■ **DATA PROVIDED**
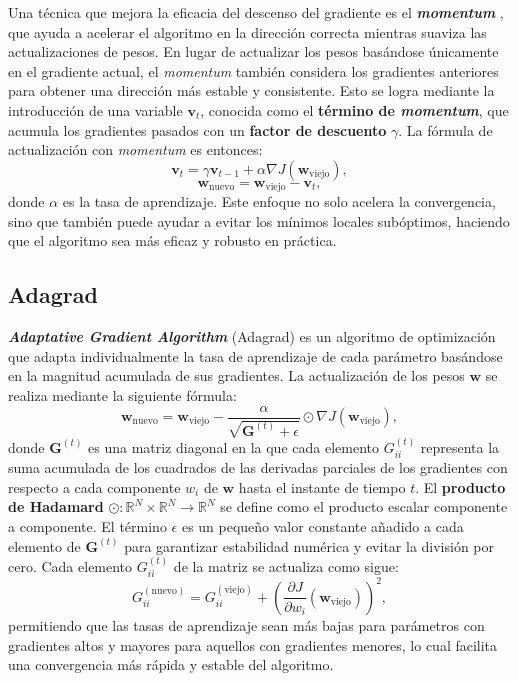 Una técnica que mejora la eficacia del descenso del gradiente es el \textbf{\textit{momentum}}
\cite{rumelhart1986learning}, que ayuda a acelerar el algoritmo en la dirección correcta
mientras suaviza las actualizaciones de pesos. En lugar de actualizar los pesos
basándose únicamente en el gradiente actual, el \textit{momentum} también
considera los gradientes anteriores para obtener una dirección más estable y
consistente. Esto se logra mediante la introducción de una variable $\mathbf{v}_{t}$,
conocida como el \textbf{término de \textit{momentum}}, que acumula los
gradientes pasados con un \textbf{factor de descuento} $\gamma$. La fórmula de
actualización con \textit{momentum} es entonces:
\begin{equation}
	\mathbf{v}_{t}= \gamma \mathbf{v}_{t-1}+ \alpha \nabla J(\mathbf{w}_{\text{viejo}}
	),
\end{equation}
\begin{equation}
	\mathbf{w}_{\text{nuevo}}= \mathbf{w}_{\text{viejo}}- \mathbf{v}_{t},
\end{equation}
donde $\alpha$ es la tasa de aprendizaje. Este enfoque no solo acelera la convergencia,
sino que también puede ayudar a evitar los mínimos locales subóptimos, haciendo que
el algoritmo sea más eficaz y robusto en práctica.

\subsection{Adagrad}

\textbf{\textit{Adaptative Gradient Algorithm}} (Adagrad) \cite{duchi2011adaptive}
es un algoritmo de optimización que adapta individualmente la tasa de aprendizaje
de cada parámetro basándose en la magnitud acumulada de sus gradientes. La
actualización de los pesos $\mathbf{w}$ se realiza mediante la siguiente fórmula:
\[
\mathbf{w}_{\text{nuevo}}= \mathbf{w}_{\text{viejo}}- \frac{\alpha}{\sqrt{\mathbf{G}^{(t)}+
		\epsilon}}\odot \nabla J(\mathbf{w}_{\text{viejo}}),
\]
donde $\mathbf{G}^{(t)}$ es una matriz diagonal en la que cada elemento $G_{ii}^{(t)}$
representa la suma acumulada de los cuadrados de las derivadas parciales de los gradientes
con respecto a cada componente $w_{i}$ de $\mathbf{w}$ hasta el instante de tiempo
$t$. El \textbf{producto de Hadamard} $\odot : \mathbb{R}^{N} \times \mathbb{R}^{N}
\to \mathbb{R}^{N}$ se define como el producto escalar componente a componente.
El término $\epsilon$ es un pequeño valor constante añadido a cada elemento de
$\mathbf{G}^{(t)}$ para garantizar estabilidad numérica y evitar la división por
cero. Cada elemento $G_{ii}^{(t)}$ de la matriz se actualiza como sigue:
\[
G_{ii}^{(\text{nuevo})}= G_{ii}^{(\text{viejo})}+ \left(\frac{\partial J}{\partial
	w_{i}}(\mathbf{w}_{\text{viejo}})\right)^{2},
\]
permitiendo que las tasas de aprendizaje sean más bajas para parámetros con
gradientes altos y mayores para aquellos con gradientes menores, lo cual facilita
una convergencia más rápida y estable del algoritmo.

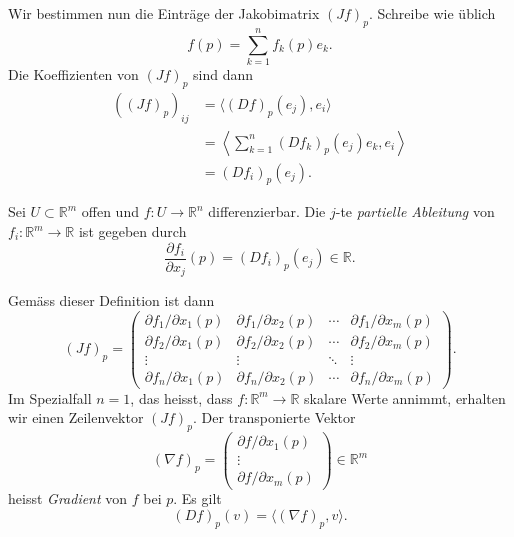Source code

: \documentclass[../main.tex]{subfiles}
\begin{document}
Wir bestimmen nun die Einträge der Jakobimatrix
${(Jf)}_p$.
Schreibe wie üblich
\[
  f(p) = \sum_{k=1}^{n} f_k(p) e_k.
\]
Die Koeffizienten von ${(Jf)}_p$ sind dann
\begin{align*}
  {({(Jf)}_p)}_{ij}
  &= \langle {(Df)}_p(e_j), e_i \rangle  \\
  &= \left\langle
    \sum_{k=1}^{n} {(Df_k)}_p(e_j) e_k,
    e_i
  \right\rangle \\
  &= {(Df_i)}_p(e_j).
\end{align*}

\begin{definition}
  Sei $U \subset \mathbb{R}^m$ offen und
  $f \colon U \to \mathbb{R}^n$ differenzierbar.
  Die $j$-te \emph{partielle Ableitung}
  von $f_i \colon \mathbb{R}^m \to \mathbb{R}$ ist
  gegeben durch
  \[
    \frac{\partial f_i}{\partial x_j}(p) = {(Df_i)}_p(e_j) \in \mathbb{R}.
  \]
\end{definition}

Gemäss dieser Definition ist dann
\[
  {(Jf)}_p =
  \begin{pmatrix}
    {\partial f_1}/{\partial x_1}(p)
    & {\partial f_1}/{\partial x_2}(p)
    & \cdots
    &{\partial f_1}/{\partial x_m}(p)
    \\
    {\partial f_2}/{\partial x_1}(p)
    & {\partial f_2}/{\partial x_2}(p)
    & \cdots
    & {\partial f_2}/{\partial x_m}(p)\\
    \vdots & \vdots & \ddots & \vdots \\
    \partial f_n / \partial x_1 (p)
    & \partial f_n / \partial x_2 (p)
    & \cdots
    & \partial f_n / \partial x_m(p)
  \end{pmatrix}.
\]
Im Spezialfall $n = 1$, das heisst,
dass $f \colon \mathbb{R}^m \to \mathbb{R}$
skalare Werte annimmt, erhalten wir
einen Zeilenvektor ${(Jf)}_p$.
Der transponierte Vektor
 \[
   {(\nabla f)}_p =
   \begin{pmatrix}
     \partial f / \partial x_1 (p) \\
     \vdots \\
     \partial f/ \partial x_m (p)
   \end{pmatrix}
   \in \mathbb{R}^m
\]
heisst \emph{Gradient} von $f$ bei $p$.
Es gilt
\[
  {(Df)}_p(v) = \langle {(\nabla f)}_p, v \rangle.
\]
\end{document}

■ **EXERCISE GOAL**
Would you repeat the material exactly, keeping out any pictures?

■ **SOLUTION TO THIS TASK**
 Una técnica que mejora la eficacia del descenso del gradiente es el \textbf{\textit{momentum}}
\cite{rumelhart1986learning}, que ayuda a acelerar el algoritmo en la dirección correcta
mientras suaviza las actualizaciones de pesos. En lugar de actualizar los pesos
basándose únicamente en el gradiente actual, el \textit{momentum} también
considera los gradientes anteriores para obtener una dirección más estable y
consistente. Esto se logra mediante la introducción de una variable $\mathbf{v}_{t}$,
conocida como el \textbf{término de \textit{momentum}}, que acumula los
gradientes pasados con un \textbf{factor de descuento} $\gamma$. La fórmula de
actualización con \textit{momentum} es entonces:
\begin{equation}
	\mathbf{v}_{t}= \gamma \mathbf{v}_{t-1}+ \alpha \nabla J(\mathbf{w}_{\text{viejo}}
	),
\end{equation}
\begin{equation}
	\mathbf{w}_{\text{nuevo}}= \mathbf{w}_{\text{viejo}}- \mathbf{v}_{t},
\end{equation}
donde $\alpha$ es la tasa de aprendizaje. Este enfoque no solo acelera la convergencia,
sino que también puede ayudar a evitar los mínimos locales subóptimos, haciendo que
el algoritmo sea más eficaz y robusto en práctica.

\subsection{Adagrad}

\textbf{\textit{Adaptative Gradient Algorithm}} (Adagrad) \cite{duchi2011adaptive}
es un algoritmo de optimización que adapta individualmente la tasa de aprendizaje
de cada parámetro basándose en la magnitud acumulada de sus gradientes. La
actualización de los pesos $\mathbf{w}$ se realiza mediante la siguiente fórmula:
\[
\mathbf{w}_{\text{nuevo}}= \mathbf{w}_{\text{viejo}}- \frac{\alpha}{\sqrt{\mathbf{G}^{(t)}+
		\epsilon}}\odot \nabla J(\mathbf{w}_{\text{viejo}}),
\]
donde $\mathbf{G}^{(t)}$ es una matriz diagonal en la que cada elemento $G_{ii}^{(t)}$
representa la suma acumulada de los cuadrados de las derivadas parciales de los gradientes
con respecto a cada componente $w_{i}$ de $\mathbf{w}$ hasta el instante de tiempo
$t$. El \textbf{producto de Hadamard} $\odot : \mathbb{R}^{N} \times \mathbb{R}^{N}
\to \mathbb{R}^{N}$ se define como el producto escalar componente a componente.
El término $\epsilon$ es un pequeño valor constante añadido a cada elemento de
$\mathbf{G}^{(t)}$ para garantizar estabilidad numérica y evitar la división por
cero. Cada elemento $G_{ii}^{(t)}$ de la matriz se actualiza como sigue:
\[
G_{ii}^{(\text{nuevo})}= G_{ii}^{(\text{viejo})}+ \left(\frac{\partial J}{\partial
	w_{i}}(\mathbf{w}_{\text{viejo}})\right)^{2},
\]
permitiendo que las tasas de aprendizaje sean más bajas para parámetros con
gradientes altos y mayores para aquellos con gradientes menores, lo cual facilita
una convergencia más rápida y estable del algoritmo.

Source code

: \documentclass[../main.tex]{subfiles}
\begin{document}
Wir bestimmen nun die Einträge der Jakobimatrix
${(Jf)}_p$.
Schreibe wie üblich
\[
  f(p) = \sum_{k=1}^{n} f_k(p) e_k.
\]
Die Koeffizienten von ${(Jf)}_p$ sind dann
\begin{align*}
  {({(Jf)}_p)}_{ij}
  &= \langle {(Df)}_p(e_j), e_i \rangle  \\
  &= \left\langle
    \sum_{k=1}^{n} {(Df_k)}_p(e_j) e_k,
    e_i
  \right\rangle \\
  &= {(Df_i)}_p(e_j).
\end{align*}

\begin{definition}
  Sei $U \subset \mathbb{R}^m$ offen und
  $f \colon U \to \mathbb{R}^n$ differenzierbar.
  Die $j$-te \emph{partielle Ableitung}
  von $f_i \colon \mathbb{R}^m \to \mathbb{R}$ ist
  gegeben durch
  \[
    \frac{\partial f_i}{\partial x_j}(p) = {(Df_i)}_p(e_j) \in \mathbb{R}.
  \]
\end{definition}

Gemäss dieser Definition ist dann
\[
  {(Jf)}_p =
  \begin{pmatrix}
    {\partial f_1}/{\partial x_1}(p)
    & {\partial f_1}/{\partial x_2}(p)
    & \cdots
    &{\partial f_1}/{\partial x_m}(p)
    \\
    {\partial f_2}/{\partial x_1}(p)
    & {\partial f_2}/{\partial x_2}(p)
    & \cdots
    & {\partial f_2}/{\partial x_m}(p)\\
    \vdots & \vdots & \ddots & \vdots \\
    \partial f_n / \partial x_1 (p)
    & \partial f_n / \partial x_2 (p)
    & \cdots
    & \partial f_n / \partial x_m(p)
  \end{pmatrix}.
\]
Im Spezialfall $n = 1$, das heisst,
dass $f \colon \mathbb{R}^m \to \mathbb{R}$
skalare Werte annimmt, erhalten wir
einen Zeilenvektor ${(Jf)}_p$.
Der transponierte Vektor
 \[
   {(\nabla f)}_p =
   \begin{pmatrix}
     \partial f / \partial x_1 (p) \\
     \vdots \\
     \partial f/ \partial x_m (p)
   \end{pmatrix}
   \in \mathbb{R}^m
\]
heisst \emph{Gradient} von $f$ bei $p$.
Es gilt
\[
  {(Df)}_p(v) = \langle {(\nabla f)}_p, v \rangle.
\]
\end{document}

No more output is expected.